Many competing ideas and a lot of things happening in the same time are just to name a few... So why do we still feel comfortable pushing and encouraging it? We wonโ€™t give you a life changing answer here, it just works for us. From changing and evolving our hackathon format with each iteration, to a more technical story of our public HTTP API.

It started life as just one servlet in a monolithic application for sending SMS, then it spawned off into a stand-alone service and got a dedicated development team. And once the number of features we wanted to expose to clients, and thus the number of teams working on them, grew this one API dev team became a bottleneck. We experimented some more and developed a cross between API gateway and a script running application so that each feature team could script handlers for their particular API endpoints.

What we're trying to say is this ties in great to the fact that from the moment you join we believe you're a great person and we trust you. This is how we strive to build all our teams, around trust and self-managed. One of the first steps towards creating self-managing teams is definitely our interview process. Our existing team members have an opportunity to meet you, our potential future peer, prior to you receiving a formal job offer. But that's just one of many steps we take to ensure better collaboration.

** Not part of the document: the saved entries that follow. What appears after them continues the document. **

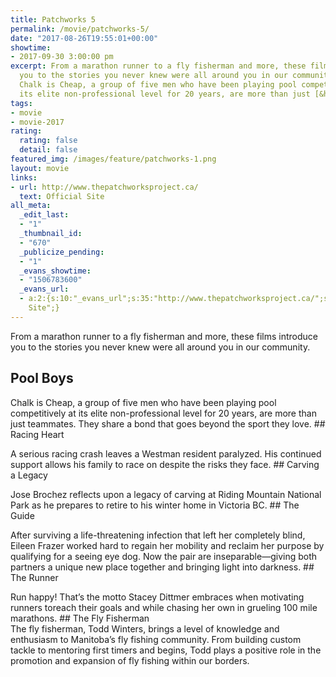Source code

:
 ```yaml
---
title: Patchworks 5
permalink: /movie/patchworks-5/
date: "2017-08-26T19:55:01+00:00"
showtime:
- 2017-09-30 3:00:00 pm
excerpt: From a marathon runner to a fly fisherman and more, these films introduce
  you to the stories you never knew were all around you in our community. Pool Boys
  Chalk is Cheap, a group of five men who have been playing pool competitively at
  its elite non-professional level for 20 years, are more than just [&hellip;]
tags:
- movie
- movie-2017
rating:
  rating: false
  detail: false
featured_img: /images/feature/patchworks-1.png
layout: movie
links:
- url: http://www.thepatchworksproject.ca/
  text: Official Site
all_meta:
  _edit_last:
  - "1"
  _thumbnail_id:
  - "670"
  _publicize_pending:
  - "1"
  _evans_showtime:
  - "1506783600"
  _evans_url:
  - a:2:{s:10:"_evans_url";s:35:"http://www.thepatchworksproject.ca/";s:15:"_evans_url_name";s:13:"Official
    Site";}
---
```


From a marathon runner to a fly fisherman and more, these films introduce you to the stories you never knew were all around you in our community.

## Pool Boys

Chalk is Cheap, a group of five men who have been playing pool competitively at its elite non-professional level for 20 years, are more than just teammates. They share a bond that goes beyond the sport they love. ## Racing Heart

A serious racing crash leaves a Westman resident paralyzed. His continued support allows his family to race on despite the risks they face. ## Carving a Legacy

Jose Brochez reflects upon a legacy of carving at Riding Mountain National Park as he prepares to retire to his winter home in Victoria BC. ## The Guide

After surviving a life-threatening infection that left her completely blind, Eileen Frazer worked hard to regain her mobility and reclaim her purpose by qualifying for a seeing eye dog. Now the pair are inseparable—giving both partners a unique new place together and bringing light into darkness. ## The Runner

<div class="entry-content">Run happy! That’s the motto Stacey Dittmer embraces when motivating runners toreach their goals and while chasing her own in grueling 100 mile marathons. ## The Fly Fisherman

</div><div>The fly fisherman, Todd Winters, brings a level of knowledge and enthusiasm to Manitoba’s fly fishing community. From building custom tackle to mentoring first timers and begins, Todd plays a positive role in the promotion and expansion of fly fishing within our borders.</div>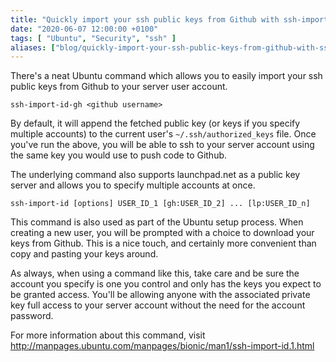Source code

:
 ```yaml
---
title: "Quickly import your ssh public keys from Github with ssh-import-id"
date: "2020-06-07 12:00:00 +0100"
tags: [ "Ubuntu", "Security", "ssh" ]
aliases: ["blog/quickly-import-your-ssh-public-keys-from-github-with-ssh-import-id"]
---
```

There's a neat Ubuntu command which allows you to easily import your ssh public keys from Github to your server user account.

```
ssh-import-id-gh <github username>
```

By default, it will append the fetched public key (or keys if you specify multiple accounts) to the current user's `~/.ssh/authorized_keys` file. Once you've run the above, you will be able to ssh to your server account using the same key you would use to push code to Github.

<!--more-->

The underlying command also supports launchpad.net as a public key server and allows you to specify multiple accounts at once.

```
ssh-import-id [options] USER_ID_1 [gh:USER_ID_2] ... [lp:USER_ID_n]
```

This command is also used as part of the Ubuntu setup process. When creating a new user, you will be prompted with a choice to download your keys from Github. This is a nice touch, and certainly more convenient than copy and pasting your keys around.

As always, when using a command like this, take care and be sure the account you specify is one you control and only has the keys you expect to be granted access. You'll be allowing anyone with the associated private key full access to your server account without the need for the account password.

For more information about this command, visit <http://manpages.ubuntu.com/manpages/bionic/man1/ssh-import-id.1.html>
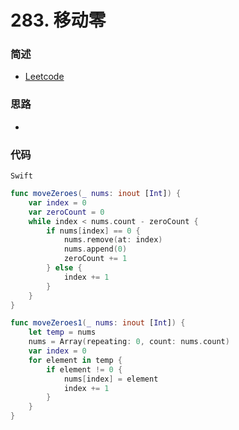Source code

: # 283. 移动零

### 简述

- [Leetcode](https://leetcode-cn.com/problems/move-zeroes/)

### 思路

- 

### 代码

`Swift`

```swift
func moveZeroes(_ nums: inout [Int]) {
    var index = 0
    var zeroCount = 0
    while index < nums.count - zeroCount {
        if nums[index] == 0 {
            nums.remove(at: index)
            nums.append(0)
            zeroCount += 1
        } else {
            index += 1
        }
    }
}

func moveZeroes1(_ nums: inout [Int]) {
    let temp = nums
    nums = Array(repeating: 0, count: nums.count)
    var index = 0
    for element in temp {
        if element != 0 {
            nums[index] = element
            index += 1
        }
    }
}
```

All ideas are worthy and discussing those ideas is how we grow our knowledge and mutual understanding. Whole teams are invited to discuss whenever we're implementing a new feature. The best solutions emerge when you rely on the experience of whole teams rather than individuals. Co-creating solutions together simply make us happier people and having autonomy and trust just feels good. It's simple as that :) Or to put it another way, you're the person who best understands the product you're working on, and we trust you with owning it. It's on us to create an environment that supports your work through a variety of Enablers.

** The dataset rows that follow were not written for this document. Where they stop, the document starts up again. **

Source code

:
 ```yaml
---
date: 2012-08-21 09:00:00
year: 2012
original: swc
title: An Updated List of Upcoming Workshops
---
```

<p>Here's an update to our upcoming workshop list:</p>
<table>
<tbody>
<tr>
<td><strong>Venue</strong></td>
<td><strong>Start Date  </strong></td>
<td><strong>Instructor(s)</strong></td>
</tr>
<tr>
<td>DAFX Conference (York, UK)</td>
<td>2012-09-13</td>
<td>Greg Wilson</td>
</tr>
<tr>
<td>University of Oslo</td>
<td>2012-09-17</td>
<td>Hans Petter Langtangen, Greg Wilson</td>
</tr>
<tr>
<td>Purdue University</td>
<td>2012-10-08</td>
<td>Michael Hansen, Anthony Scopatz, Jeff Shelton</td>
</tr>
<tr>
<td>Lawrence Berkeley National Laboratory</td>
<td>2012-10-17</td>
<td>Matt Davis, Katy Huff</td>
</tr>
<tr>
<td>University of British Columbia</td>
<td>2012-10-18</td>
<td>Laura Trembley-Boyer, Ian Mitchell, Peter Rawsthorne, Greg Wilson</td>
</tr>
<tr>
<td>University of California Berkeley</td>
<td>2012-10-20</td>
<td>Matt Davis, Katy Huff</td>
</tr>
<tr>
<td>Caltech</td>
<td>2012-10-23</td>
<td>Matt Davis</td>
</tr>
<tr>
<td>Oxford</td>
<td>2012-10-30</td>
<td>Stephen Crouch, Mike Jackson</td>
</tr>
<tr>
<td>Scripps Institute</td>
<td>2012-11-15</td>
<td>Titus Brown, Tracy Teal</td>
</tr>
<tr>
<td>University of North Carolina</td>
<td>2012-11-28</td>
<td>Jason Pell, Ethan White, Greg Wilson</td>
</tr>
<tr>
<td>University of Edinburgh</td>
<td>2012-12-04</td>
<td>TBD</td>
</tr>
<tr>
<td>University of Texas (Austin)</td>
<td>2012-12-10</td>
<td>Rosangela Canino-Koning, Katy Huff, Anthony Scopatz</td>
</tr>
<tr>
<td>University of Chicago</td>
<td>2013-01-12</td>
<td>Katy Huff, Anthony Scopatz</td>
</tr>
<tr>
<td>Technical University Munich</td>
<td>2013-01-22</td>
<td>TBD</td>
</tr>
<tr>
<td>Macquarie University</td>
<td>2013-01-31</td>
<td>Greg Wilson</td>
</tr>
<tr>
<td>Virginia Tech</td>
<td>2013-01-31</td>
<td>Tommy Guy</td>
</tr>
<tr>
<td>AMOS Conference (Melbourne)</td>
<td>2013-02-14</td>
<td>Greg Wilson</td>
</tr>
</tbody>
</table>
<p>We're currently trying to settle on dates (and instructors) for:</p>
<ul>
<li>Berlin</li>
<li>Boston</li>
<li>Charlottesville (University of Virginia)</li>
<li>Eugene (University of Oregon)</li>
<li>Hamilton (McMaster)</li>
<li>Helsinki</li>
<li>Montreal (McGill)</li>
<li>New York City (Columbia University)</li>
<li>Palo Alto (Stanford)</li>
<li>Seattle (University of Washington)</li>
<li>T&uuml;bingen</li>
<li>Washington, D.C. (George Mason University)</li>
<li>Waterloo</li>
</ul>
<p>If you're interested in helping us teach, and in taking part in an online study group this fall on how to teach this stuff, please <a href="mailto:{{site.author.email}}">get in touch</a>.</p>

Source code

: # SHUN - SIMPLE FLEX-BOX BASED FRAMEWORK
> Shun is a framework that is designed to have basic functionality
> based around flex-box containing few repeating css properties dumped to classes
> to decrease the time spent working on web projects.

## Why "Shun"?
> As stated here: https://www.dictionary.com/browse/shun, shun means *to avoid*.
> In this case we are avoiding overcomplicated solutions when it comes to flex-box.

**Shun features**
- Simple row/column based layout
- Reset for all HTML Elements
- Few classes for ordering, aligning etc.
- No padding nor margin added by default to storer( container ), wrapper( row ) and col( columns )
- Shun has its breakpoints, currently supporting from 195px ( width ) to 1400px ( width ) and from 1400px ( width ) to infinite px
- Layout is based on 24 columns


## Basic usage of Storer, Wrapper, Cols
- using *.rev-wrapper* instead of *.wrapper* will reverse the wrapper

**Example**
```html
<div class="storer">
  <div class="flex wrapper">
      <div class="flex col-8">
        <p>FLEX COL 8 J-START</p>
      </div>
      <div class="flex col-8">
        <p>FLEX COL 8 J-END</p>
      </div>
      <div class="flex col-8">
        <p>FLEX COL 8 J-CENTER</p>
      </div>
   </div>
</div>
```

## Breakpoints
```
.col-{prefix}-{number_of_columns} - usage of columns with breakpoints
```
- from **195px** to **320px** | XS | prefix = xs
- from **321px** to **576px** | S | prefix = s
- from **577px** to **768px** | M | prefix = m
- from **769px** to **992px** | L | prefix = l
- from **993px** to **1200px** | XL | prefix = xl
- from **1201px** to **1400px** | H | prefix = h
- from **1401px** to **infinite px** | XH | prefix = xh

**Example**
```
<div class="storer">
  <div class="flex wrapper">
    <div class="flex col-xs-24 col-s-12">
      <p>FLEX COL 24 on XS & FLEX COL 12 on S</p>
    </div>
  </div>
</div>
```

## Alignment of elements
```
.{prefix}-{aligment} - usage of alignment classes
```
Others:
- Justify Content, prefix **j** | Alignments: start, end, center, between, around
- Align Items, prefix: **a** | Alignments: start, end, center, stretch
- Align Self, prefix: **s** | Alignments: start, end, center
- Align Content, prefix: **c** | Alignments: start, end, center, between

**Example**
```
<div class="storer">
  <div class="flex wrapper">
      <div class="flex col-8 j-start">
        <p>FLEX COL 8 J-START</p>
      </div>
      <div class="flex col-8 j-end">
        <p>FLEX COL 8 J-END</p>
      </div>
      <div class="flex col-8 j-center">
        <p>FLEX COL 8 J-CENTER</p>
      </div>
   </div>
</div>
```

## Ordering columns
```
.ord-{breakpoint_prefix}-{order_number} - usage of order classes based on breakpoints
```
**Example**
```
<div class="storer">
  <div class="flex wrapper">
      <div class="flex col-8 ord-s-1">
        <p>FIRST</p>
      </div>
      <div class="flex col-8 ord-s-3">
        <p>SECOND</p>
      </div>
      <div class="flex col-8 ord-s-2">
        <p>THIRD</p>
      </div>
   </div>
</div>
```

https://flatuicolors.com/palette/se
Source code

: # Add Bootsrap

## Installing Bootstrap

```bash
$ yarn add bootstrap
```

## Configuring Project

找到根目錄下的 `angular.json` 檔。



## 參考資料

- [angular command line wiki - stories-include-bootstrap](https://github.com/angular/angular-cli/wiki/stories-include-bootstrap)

This sounds really good, but you're probably thinking all of this is hard to achieve in general, and even harder on our scale. Our answer is introduce / infuse simplicity wherever possible. One of the things we feared most about our rapid growth was that it would result in a complex organization with a deep hierarchical structure. A deep structure has a higher risk of issues when relaying important messages and often times has a lot of bureaucracy. Without hierarchical simplicity it would be hard for us to be flexible, experiment, and support self-management. If you want to know the details, you can explore our org hierarchy by taking a look at our Job Architecture.

But organizational simplicity is one thing, day to day simplicity is a completely different beast. It's here that complexity finds it especially easy to creep in and generate a lot of waste. That's why we're always searching for new ways to eliminate that complexity by aligning on our processes on a higher level with solutions such as OKRs, One company backlog, introducing LeSS as a methodology, and many more...

The tricky thing with this is, sometimes introducing a novelty that will assure simplicity on a department level in the future, creates short-term bursts of added complexity, and we're well aware of that. One of the more recent examples was our transition from One team Scrums to LeSS, we had to assess existing Scrum practices and build upon them across the whole department. This meant that roughly a hundred teams had to evolve their way of work and this transition took time, trust, and patience. In the case of LeSS, we're out of the complex woods, but our journey isn't over. We're continuously inspecting our practice, sharing opinions, and adapting to make it truly our own.

Taking all of this into account, we still sometimes reminisce how day-to-day work was in some ways much simpler when the department was just 50-100 people, but rather than discouraging us it motivates us to continuously evolve our processes, culture, and overall work environment.